• **Goal of the exercise**
What you return should be the complete data below, word for word, with no pictures in it.

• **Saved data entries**
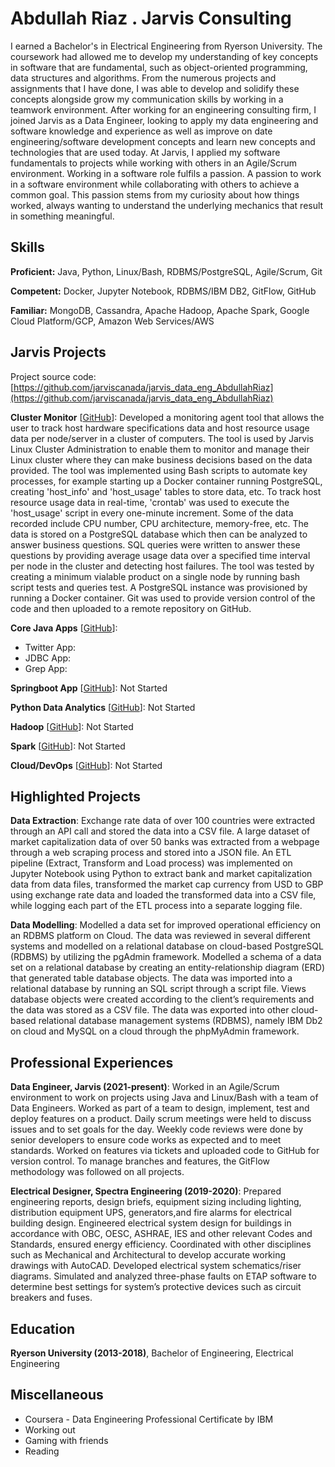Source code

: # Abdullah Riaz . Jarvis Consulting

I earned a Bachelor's in Electrical Engineering from Ryerson University. The coursework had allowed me to develop my understanding of key concepts in software that are fundamental, such as object-oriented programming, data structures and algorithms. From the numerous projects and assignments that I have done, I was able to develop and solidify these concepts alongside grow my communication skills by working in a teamwork environment. After working for an engineering consulting firm, I joined Jarvis as a Data Engineer, looking to apply my data engineering and software knowledge and experience as well as improve on date engineering/software development concepts and learn new concepts and technologies that are used today. At Jarvis, I applied my software fundamentals to projects while working with others in an Agile/Scrum environment. Working in a software role fulfils a passion. A passion to work in a software environment while collaborating with others to achieve a common goal. This passion stems from my curiosity about how things worked, always wanting to understand the underlying mechanics that result in something meaningful.

## Skills

**Proficient:** Java, Python, Linux/Bash, RDBMS/PostgreSQL, Agile/Scrum, Git

**Competent:** Docker, Jupyter Notebook, RDBMS/IBM DB2, GitFlow, GitHub

**Familiar:** MongoDB, Cassandra, Apache Hadoop, Apache Spark, Google Cloud Platform/GCP, Amazon Web Services/AWS

## Jarvis Projects

Project source code: [https://github.com/jarviscanada/jarvis_data_eng_AbdullahRiaz](https://github.com/jarviscanada/jarvis_data_eng_AbdullahRiaz)


**Cluster Monitor** [[GitHub](https://github.com/jarviscanada/jarvis_data_eng_AbdullahRiaz/tree/master/linux_sql)]: Developed a monitoring agent tool that allows the user to track host hardware specifications data and host resource usage data per node/server in a cluster of computers. The tool is used by Jarvis Linux Cluster Administration to enable them to monitor and manage their Linux cluster where they can make business decisions based on the data provided. The tool was implemented using Bash scripts to automate key processes, for example starting up a Docker container running PostgreSQL, creating 'host_info' and 'host_usage' tables to store data, etc. To track host resource usage data in real-time, 'crontab' was used to execute the 'host_usage' script in every one-minute increment. Some of the data recorded include CPU number, CPU architecture, memory-free, etc. The data is stored on a PostgreSQL database which then can be analyzed to answer business questions. SQL queries were written to answer these questions by providing average usage data over a specified time interval per node in the cluster and detecting host failures. The tool was tested by creating a minimum vialable product on a single node by running bash script tests and queries test. A PostgreSQL instance was provisioned by running a Docker container. Git was used to provide version control of the code and then uploaded to a remote repository on GitHub.

**Core Java Apps** [[GitHub](https://github.com/jarviscanada/jarvis_data_eng_AbdullahRiaz/tree/master/core_java)]:
      
  - Twitter App: 
  - JDBC App: 
  - Grep App: 

**Springboot App** [[GitHub](https://github.com/jarviscanada/jarvis_data_eng_AbdullahRiaz/tree/master/springboot)]: Not Started

**Python Data Analytics** [[GitHub](https://github.com/jarviscanada/jarvis_data_eng_AbdullahRiaz/tree/master/python_data_anlytics)]: Not Started

**Hadoop** [[GitHub](https://github.com/jarviscanada/jarvis_data_eng_AbdullahRiaz/tree/master/hadoop)]: Not Started

**Spark** [[GitHub](https://github.com/jarviscanada/jarvis_data_eng_AbdullahRiaz/tree/master/spark)]: Not Started

**Cloud/DevOps** [[GitHub](https://github.com/jarviscanada/jarvis_data_eng_AbdullahRiaz/tree/master/cloud_devops)]: Not Started


## Highlighted Projects
**Data Extraction**: Exchange rate data of over 100 countries were extracted through an API call and stored the data into a CSV file. A large dataset of market capitalization data of over 50 banks was extracted from a webpage through a web scraping process and stored into a JSON file. An ETL pipeline (Extract, Transform and Load process) was implemented on Jupyter Notebook using Python to extract bank and market capitalization data from data files, transformed the market cap currency from USD to GBP using exchange rate data and loaded the transformed data into a CSV file, while logging each part of the ETL process into a separate logging file.

**Data Modelling**: Modelled a data set for improved operational efficiency on an RDBMS platform on Cloud. The data was reviewed in several different systems and modelled on a relational database on cloud-based PostgreSQL (RDBMS) by utilizing the pgAdmin framework. Modelled a schema of a data set on a relational database by creating an entity-relationship diagram (ERD) that generated table database objects. The data was imported into a relational database by running an SQL script through a script file. Views database objects were created according to the client’s requirements and the data was stored as a CSV file. The data was exported into other cloud-based relational database management systems (RDBMS), namely IBM Db2 on cloud and MySQL on a cloud through the phpMyAdmin framework.


## Professional Experiences

**Data Engineer, Jarvis (2021-present)**: Worked in an Agile/Scrum environment to work on projects using Java and Linux/Bash with a team of Data Engineers. Worked as part of a team to design, implement, test and deploy features on a product. Daily scrum meetings were held to discuss issues and to set goals for the day. Weekly code reviews were done by senior developers to ensure code works as expected and to meet standards. Worked on features via tickets and uploaded code to GitHub for version control. To manage branches and features, the GitFlow methodology was followed on all projects.

**Electrical Designer, Spectra Engineering (2019-2020)**: Prepared engineering reports, design briefs, equipment sizing including lighting, distribution equipment  UPS, generators,and fire alarms for electrical building design. Engineered electrical system design for buildings in accordance with OBC, OESC, ASHRAE, IES and other relevant Codes and Standards, ensured energy efficiency. Coordinated with other disciplines such as Mechanical and Architectural to develop accurate working drawings with AutoCAD. Developed electrical system schematics/riser diagrams. Simulated and analyzed three-phase faults on ETAP software to determine best settings for system’s protective devices such as circuit breakers and fuses.


## Education
**Ryerson University (2013-2018)**, Bachelor of Engineering, Electrical Engineering


## Miscellaneous
- Coursera - Data Engineering Professional Certificate by IBM
- Working out
- Gaming with friends
- Reading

• **Exercise response**
Source code

: # Abdullah Riaz . Jarvis Consulting

I earned a Bachelor's in Electrical Engineering from Ryerson University. The coursework had allowed me to develop my understanding of key concepts in software that are fundamental, such as object-oriented programming, data structures and algorithms. From the numerous projects and assignments that I have done, I was able to develop and solidify these concepts alongside grow my communication skills by working in a teamwork environment. After working for an engineering consulting firm, I joined Jarvis as a Data Engineer, looking to apply my data engineering and software knowledge and experience as well as improve on date engineering/software development concepts and learn new concepts and technologies that are used today. At Jarvis, I applied my software fundamentals to projects while working with others in an Agile/Scrum environment. Working in a software role fulfils a passion. A passion to work in a software environment while collaborating with others to achieve a common goal. This passion stems from my curiosity about how things worked, always wanting to understand the underlying mechanics that result in something meaningful.

## Skills

**Proficient:** Java, Python, Linux/Bash, RDBMS/PostgreSQL, Agile/Scrum, Git

**Competent:** Docker, Jupyter Notebook, RDBMS/IBM DB2, GitFlow, GitHub

**Familiar:** MongoDB, Cassandra, Apache Hadoop, Apache Spark, Google Cloud Platform/GCP, Amazon Web Services/AWS

## Jarvis Projects

Project source code: [https://github.com/jarviscanada/jarvis_data_eng_AbdullahRiaz](https://github.com/jarviscanada/jarvis_data_eng_AbdullahRiaz)


**Cluster Monitor** [[GitHub](https://github.com/jarviscanada/jarvis_data_eng_AbdullahRiaz/tree/master/linux_sql)]: Developed a monitoring agent tool that allows the user to track host hardware specifications data and host resource usage data per node/server in a cluster of computers. The tool is used by Jarvis Linux Cluster Administration to enable them to monitor and manage their Linux cluster where they can make business decisions based on the data provided. The tool was implemented using Bash scripts to automate key processes, for example starting up a Docker container running PostgreSQL, creating 'host_info' and 'host_usage' tables to store data, etc. To track host resource usage data in real-time, 'crontab' was used to execute the 'host_usage' script in every one-minute increment. Some of the data recorded include CPU number, CPU architecture, memory-free, etc. The data is stored on a PostgreSQL database which then can be analyzed to answer business questions. SQL queries were written to answer these questions by providing average usage data over a specified time interval per node in the cluster and detecting host failures. The tool was tested by creating a minimum vialable product on a single node by running bash script tests and queries test. A PostgreSQL instance was provisioned by running a Docker container. Git was used to provide version control of the code and then uploaded to a remote repository on GitHub.

**Core Java Apps** [[GitHub](https://github.com/jarviscanada/jarvis_data_eng_AbdullahRiaz/tree/master/core_java)]:
      
  - Twitter App: 
  - JDBC App: 
  - Grep App: 

**Springboot App** [[GitHub](https://github.com/jarviscanada/jarvis_data_eng_AbdullahRiaz/tree/master/springboot)]: Not Started

**Python Data Analytics** [[GitHub](https://github.com/jarviscanada/jarvis_data_eng_AbdullahRiaz/tree/master/python_data_anlytics)]: Not Started

**Hadoop** [[GitHub](https://github.com/jarviscanada/jarvis_data_eng_AbdullahRiaz/tree/master/hadoop)]: Not Started

**Spark** [[GitHub](https://github.com/jarviscanada/jarvis_data_eng_AbdullahRiaz/tree/master/spark)]: Not Started

**Cloud/DevOps** [[GitHub](https://github.com/jarviscanada/jarvis_data_eng_AbdullahRiaz/tree/master/cloud_devops)]: Not Started


## Highlighted Projects
**Data Extraction**: Exchange rate data of over 100 countries were extracted through an API call and stored the data into a CSV file. A large dataset of market capitalization data of over 50 banks was extracted from a webpage through a web scraping process and stored into a JSON file. An ETL pipeline (Extract, Transform and Load process) was implemented on Jupyter Notebook using Python to extract bank and market capitalization data from data files, transformed the market cap currency from USD to GBP using exchange rate data and loaded the transformed data into a CSV file, while logging each part of the ETL process into a separate logging file.

**Data Modelling**: Modelled a data set for improved operational efficiency on an RDBMS platform on Cloud. The data was reviewed in several different systems and modelled on a relational database on cloud-based PostgreSQL (RDBMS) by utilizing the pgAdmin framework. Modelled a schema of a data set on a relational database by creating an entity-relationship diagram (ERD) that generated table database objects. The data was imported into a relational database by running an SQL script through a script file. Views database objects were created according to the client’s requirements and the data was stored as a CSV file. The data was exported into other cloud-based relational database management systems (RDBMS), namely IBM Db2 on cloud and MySQL on a cloud through the phpMyAdmin framework.


## Professional Experiences

**Data Engineer, Jarvis (2021-present)**: Worked in an Agile/Scrum environment to work on projects using Java and Linux/Bash with a team of Data Engineers. Worked as part of a team to design, implement, test and deploy features on a product. Daily scrum meetings were held to discuss issues and to set goals for the day. Weekly code reviews were done by senior developers to ensure code works as expected and to meet standards. Worked on features via tickets and uploaded code to GitHub for version control. To manage branches and features, the GitFlow methodology was followed on all projects.

**Electrical Designer, Spectra Engineering (2019-2020)**: Prepared engineering reports, design briefs, equipment sizing including lighting, distribution equipment  UPS, generators,and fire alarms for electrical building design. Engineered electrical system design for buildings in accordance with OBC, OESC, ASHRAE, IES and other relevant Codes and Standards, ensured energy efficiency. Coordinated with other disciplines such as Mechanical and Architectural to develop accurate working drawings with AutoCAD. Developed electrical system schematics/riser diagrams. Simulated and analyzed three-phase faults on ETAP software to determine best settings for system’s protective devices such as circuit breakers and fuses.


## Education
**Ryerson University (2013-2018)**, Bachelor of Engineering, Electrical Engineering


## Miscellaneous
- Coursera - Data Engineering Professional Certificate by IBM
- Working out
- Gaming with friends
- Reading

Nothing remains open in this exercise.